Learn from mistakes?
However, as the saying goes, every crisis is an opportunity.
Make no mistake: Dramatic changes are coming for both Flint and Detroit Public Schools. The former will live on; the latter may not.
Let’s say that the estimate of $1.5 billion to fully modernize Flint’s water infrastructure is correct and pretend that the state and feds combine to cough up that much money. Can you imagine the economic impact that could have for that city? Or the sense of pride and gratification it would bring to the (heavily unionized) workers who would install it, knowing full well that they were being tasked with ensuring the future safety of residents by building a state-of-the-art water system?

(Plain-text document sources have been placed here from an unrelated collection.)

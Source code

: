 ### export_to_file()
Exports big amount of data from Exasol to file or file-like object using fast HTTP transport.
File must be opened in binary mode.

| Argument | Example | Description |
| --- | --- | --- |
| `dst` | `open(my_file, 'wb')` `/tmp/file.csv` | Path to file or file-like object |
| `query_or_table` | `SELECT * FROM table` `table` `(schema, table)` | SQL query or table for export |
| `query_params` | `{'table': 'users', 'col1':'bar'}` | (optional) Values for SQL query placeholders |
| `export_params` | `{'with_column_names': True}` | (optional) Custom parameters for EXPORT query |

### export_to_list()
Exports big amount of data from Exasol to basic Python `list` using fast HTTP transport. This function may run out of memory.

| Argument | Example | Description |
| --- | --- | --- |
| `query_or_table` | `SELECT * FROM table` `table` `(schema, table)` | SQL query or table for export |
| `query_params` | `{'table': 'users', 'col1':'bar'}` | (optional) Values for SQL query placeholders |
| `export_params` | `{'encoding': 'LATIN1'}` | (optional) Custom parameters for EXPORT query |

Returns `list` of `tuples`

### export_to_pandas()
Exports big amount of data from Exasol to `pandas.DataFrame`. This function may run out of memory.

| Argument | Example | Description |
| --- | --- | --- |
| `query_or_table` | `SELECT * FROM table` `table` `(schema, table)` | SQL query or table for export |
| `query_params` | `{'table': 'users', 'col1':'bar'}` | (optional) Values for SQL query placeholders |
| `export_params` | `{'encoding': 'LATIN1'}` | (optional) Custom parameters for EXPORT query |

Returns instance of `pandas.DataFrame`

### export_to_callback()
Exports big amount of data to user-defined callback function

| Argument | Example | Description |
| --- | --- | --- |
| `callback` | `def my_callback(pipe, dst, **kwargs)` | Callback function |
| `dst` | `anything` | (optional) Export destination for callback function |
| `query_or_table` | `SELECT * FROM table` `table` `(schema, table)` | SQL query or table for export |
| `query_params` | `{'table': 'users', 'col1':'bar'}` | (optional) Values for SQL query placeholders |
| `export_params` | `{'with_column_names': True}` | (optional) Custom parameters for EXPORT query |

The path forward for DPS is much less clear. There are encouraging models out there for turning around poor urban schools, but it’s not clear that our elected officials in Lansing even understand the gravity of the situation. This is a Legislature that, despite an excellent Free Press series that found charter schools in Michigan spend $1 billion a year in taxpayer funds but perform on the whole no better than public schools and with far less transparency or accountability, essentially shrugged its shoulders and said “meh.” Whose leaders point to “Detroit fatigue” when explaining why a DPS fix isn’t on their list of priorities.
Well, too bad. The time of pretending these problems don’t matter to Michigan as a whole has run out, and the bill is coming due.
The question now is, will we see this moment as an opportunity to make real and meaningful policy changes and invest in our decaying urban systems? Or will we continue to issue more Band-Aids and simply keep appointing emergency financial managers to count beans while Rome continues to burn?